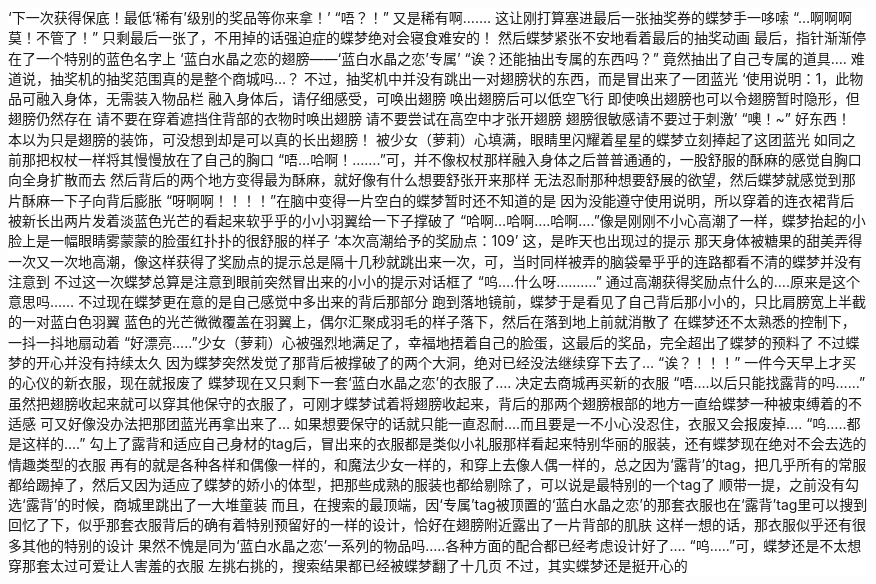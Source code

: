 ‘下一次获得保底！最低‘稀有’级别的奖品等你来拿！’
“唔？！”
又是稀有啊…….
这让刚打算塞进最后一张抽奖券的蝶梦手一哆嗦
“…啊啊啊莫！不管了！”
只剩最后一张了，不用掉的话强迫症的蝶梦绝对会寝食难安的！
然后蝶梦紧张不安地看着最后的抽奖动画
最后，指针渐渐停在了一个特别的蓝色名字上
‘蓝白水晶之恋的翅膀——‘蓝白水晶之恋’专属’
“诶？还能抽出专属的东西吗？”
竟然抽出了自己专属的道具….
难道说，抽奖机的抽奖范围真的是整个商城吗…？
不过，抽奖机中并没有跳出一对翅膀状的东西，而是冒出来了一团蓝光
‘使用说明：1，此物品可融入身体，无需装入物品栏
融入身体后，请仔细感受，可唤出翅膀
唤出翅膀后可以低空飞行
即使唤出翅膀也可以令翅膀暂时隐形，但翅膀仍然存在
请不要在穿着遮挡住背部的衣物时唤出翅膀
请不要尝试在高空中才张开翅膀
翅膀很敏感请不要过于刺激’
“噢！~”
好东西！
本以为只是翅膀的装饰，可没想到却是可以真的长出翅膀！
被少女（萝莉）心填满，眼睛里闪耀着星星的蝶梦立刻捧起了这团蓝光
如同之前那把权杖一样将其慢慢放在了自己的胸口
“唔…哈啊！…….”可，并不像权杖那样融入身体之后普普通通的，一股舒服的酥麻的感觉自胸口向全身扩散而去
然后背后的两个地方变得最为酥麻，就好像有什么想要舒张开来那样
无法忍耐那种想要舒展的欲望，然后蝶梦就感觉到那片酥麻一下子向背后膨胀
“呀啊啊！！！！”在脑中变得一片空白的蝶梦暂时还不知道的是
因为没能遵守使用说明，所以穿着的连衣裙背后被新长出两片发着淡蓝色光芒的看起来软乎乎的小小羽翼给一下子撑破了
“哈啊…哈啊….哈啊….”像是刚刚不小心高潮了一样，蝶梦抬起的小脸上是一幅眼睛雾蒙蒙的脸蛋红扑扑的很舒服的样子
‘本次高潮给予的奖励点：109’
这，是昨天也出现过的提示
那天身体被糖果的甜美弄得一次又一次地高潮，像这样获得了奖励点的提示总是隔十几秒就跳出来一次，可，当时同样被弄的脑袋晕乎乎的连路都看不清的蝶梦并没有注意到
不过这一次蝶梦总算是注意到眼前突然冒出来的小小的提示对话框了
“呜….什么呀……….”
通过高潮获得奖励点什么的….原来是这个意思吗……
不过现在蝶梦更在意的是自己感觉中多出来的背后那部分
跑到落地镜前，蝶梦于是看见了自己背后那小小的，只比肩膀宽上半截的一对蓝白色羽翼
蓝色的光芒微微覆盖在羽翼上，偶尔汇聚成羽毛的样子落下，然后在落到地上前就消散了
在蝶梦还不太熟悉的控制下，一抖一抖地扇动着
“好漂亮…..”少女（萝莉）心被强烈地满足了，幸福地捂着自己的脸蛋，这最后的奖品，完全超出了蝶梦的预料了
不过蝶梦的开心并没有持续太久
因为蝶梦突然发觉了那背后被撑破了的两个大洞，绝对已经没法继续穿下去了…
“诶？！！！”
一件今天早上才买的心仪的新衣服，现在就报废了
蝶梦现在又只剩下一套‘蓝白水晶之恋’的衣服了….
决定去商城再买新的衣服
“唔….以后只能找露背的吗……”
虽然把翅膀收起来就可以穿其他保守的衣服了，可刚才蝶梦试着将翅膀收起来，背后的那两个翅膀根部的地方一直给蝶梦一种被束缚着的不适感
可又好像没办法把那团蓝光再拿出来了…
如果想要保守的话就只能一直忍耐….而且要是一不小心没忍住，衣服又会报废掉….
“呜…..都是这样的….”
勾上了露背和适应自己身材的tag后，冒出来的衣服都是类似小礼服那样看起来特别华丽的服装，还有蝶梦现在绝对不会去选的情趣类型的衣服
再有的就是各种各样和偶像一样的，和魔法少女一样的，和穿上去像人偶一样的，总之因为‘露背’的tag，把几乎所有的常服都给踢掉了，然后又因为适应了蝶梦的娇小的体型，把那些成熟的服装也都给剔除了，可以说是最特别的一个tag了
顺带一提，之前没有勾选‘露背’的时候，商城里跳出了一大堆童装
而且，在搜索的最顶端，因‘专属’tag被顶置的‘蓝白水晶之恋’的那套衣服也在‘露背’tag里可以搜到
回忆了下，似乎那套衣服背后的确有着特别预留好的一样的设计，恰好在翅膀附近露出了一片背部的肌肤
这样一想的话，那衣服似乎还有很多其他的特别的设计
果然不愧是同为‘蓝白水晶之恋’一系列的物品吗…..各种方面的配合都已经考虑设计好了….
“呜…..”可，蝶梦还是不太想穿那套太过可爱让人害羞的衣服
左挑右挑的，搜索结果都已经被蝶梦翻了十几页
不过，其实蝶梦还是挺开心的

### Task objective:
What is needed is an exact copy of the records above, with no pictures in it.

### Answer for this exercise:
Source code

: ‘下一次获得保底！最低‘稀有’级别的奖品等你来拿！’
“唔？！”
又是稀有啊…….
这让刚打算塞进最后一张抽奖券的蝶梦手一哆嗦
“…啊啊啊莫！不管了！”
只剩最后一张了，不用掉的话强迫症的蝶梦绝对会寝食难安的！
然后蝶梦紧张不安地看着最后的抽奖动画
最后，指针渐渐停在了一个特别的蓝色名字上
‘蓝白水晶之恋的翅膀——‘蓝白水晶之恋’专属’
“诶？还能抽出专属的东西吗？”
竟然抽出了自己专属的道具….
难道说，抽奖机的抽奖范围真的是整个商城吗…？
不过，抽奖机中并没有跳出一对翅膀状的东西，而是冒出来了一团蓝光
‘使用说明：1，此物品可融入身体，无需装入物品栏
融入身体后，请仔细感受，可唤出翅膀
唤出翅膀后可以低空飞行
即使唤出翅膀也可以令翅膀暂时隐形，但翅膀仍然存在
请不要在穿着遮挡住背部的衣物时唤出翅膀
请不要尝试在高空中才张开翅膀
翅膀很敏感请不要过于刺激’
“噢！~”
好东西！
本以为只是翅膀的装饰，可没想到却是可以真的长出翅膀！
被少女（萝莉）心填满，眼睛里闪耀着星星的蝶梦立刻捧起了这团蓝光
如同之前那把权杖一样将其慢慢放在了自己的胸口
“唔…哈啊！…….”可，并不像权杖那样融入身体之后普普通通的，一股舒服的酥麻的感觉自胸口向全身扩散而去
然后背后的两个地方变得最为酥麻，就好像有什么想要舒张开来那样
无法忍耐那种想要舒展的欲望，然后蝶梦就感觉到那片酥麻一下子向背后膨胀
“呀啊啊！！！！”在脑中变得一片空白的蝶梦暂时还不知道的是
因为没能遵守使用说明，所以穿着的连衣裙背后被新长出两片发着淡蓝色光芒的看起来软乎乎的小小羽翼给一下子撑破了
“哈啊…哈啊….哈啊….”像是刚刚不小心高潮了一样，蝶梦抬起的小脸上是一幅眼睛雾蒙蒙的脸蛋红扑扑的很舒服的样子
‘本次高潮给予的奖励点：109’
这，是昨天也出现过的提示
那天身体被糖果的甜美弄得一次又一次地高潮，像这样获得了奖励点的提示总是隔十几秒就跳出来一次，可，当时同样被弄的脑袋晕乎乎的连路都看不清的蝶梦并没有注意到
不过这一次蝶梦总算是注意到眼前突然冒出来的小小的提示对话框了
“呜….什么呀……….”
通过高潮获得奖励点什么的….原来是这个意思吗……
不过现在蝶梦更在意的是自己感觉中多出来的背后那部分
跑到落地镜前，蝶梦于是看见了自己背后那小小的，只比肩膀宽上半截的一对蓝白色羽翼
蓝色的光芒微微覆盖在羽翼上，偶尔汇聚成羽毛的样子落下，然后在落到地上前就消散了
在蝶梦还不太熟悉的控制下，一抖一抖地扇动着
“好漂亮…..”少女（萝莉）心被强烈地满足了，幸福地捂着自己的脸蛋，这最后的奖品，完全超出了蝶梦的预料了
不过蝶梦的开心并没有持续太久
因为蝶梦突然发觉了那背后被撑破了的两个大洞，绝对已经没法继续穿下去了…
“诶？！！！”
一件今天早上才买的心仪的新衣服，现在就报废了
蝶梦现在又只剩下一套‘蓝白水晶之恋’的衣服了….
决定去商城再买新的衣服
“唔….以后只能找露背的吗……”
虽然把翅膀收起来就可以穿其他保守的衣服了，可刚才蝶梦试着将翅膀收起来，背后的那两个翅膀根部的地方一直给蝶梦一种被束缚着的不适感
可又好像没办法把那团蓝光再拿出来了…
如果想要保守的话就只能一直忍耐….而且要是一不小心没忍住，衣服又会报废掉….
“呜…..都是这样的….”
勾上了露背和适应自己身材的tag后，冒出来的衣服都是类似小礼服那样看起来特别华丽的服装，还有蝶梦现在绝对不会去选的情趣类型的衣服
再有的就是各种各样和偶像一样的，和魔法少女一样的，和穿上去像人偶一样的，总之因为‘露背’的tag，把几乎所有的常服都给踢掉了，然后又因为适应了蝶梦的娇小的体型，把那些成熟的服装也都给剔除了，可以说是最特别的一个tag了
顺带一提，之前没有勾选‘露背’的时候，商城里跳出了一大堆童装
而且，在搜索的最顶端，因‘专属’tag被顶置的‘蓝白水晶之恋’的那套衣服也在‘露背’tag里可以搜到
回忆了下，似乎那套衣服背后的确有着特别预留好的一样的设计，恰好在翅膀附近露出了一片背部的肌肤
这样一想的话，那衣服似乎还有很多其他的特别的设计
果然不愧是同为‘蓝白水晶之恋’一系列的物品吗…..各种方面的配合都已经考虑设计好了….
“呜…..”可，蝶梦还是不太想穿那套太过可爱让人害羞的衣服
左挑右挑的，搜索结果都已经被蝶梦翻了十几页
不过，其实蝶梦还是挺开心的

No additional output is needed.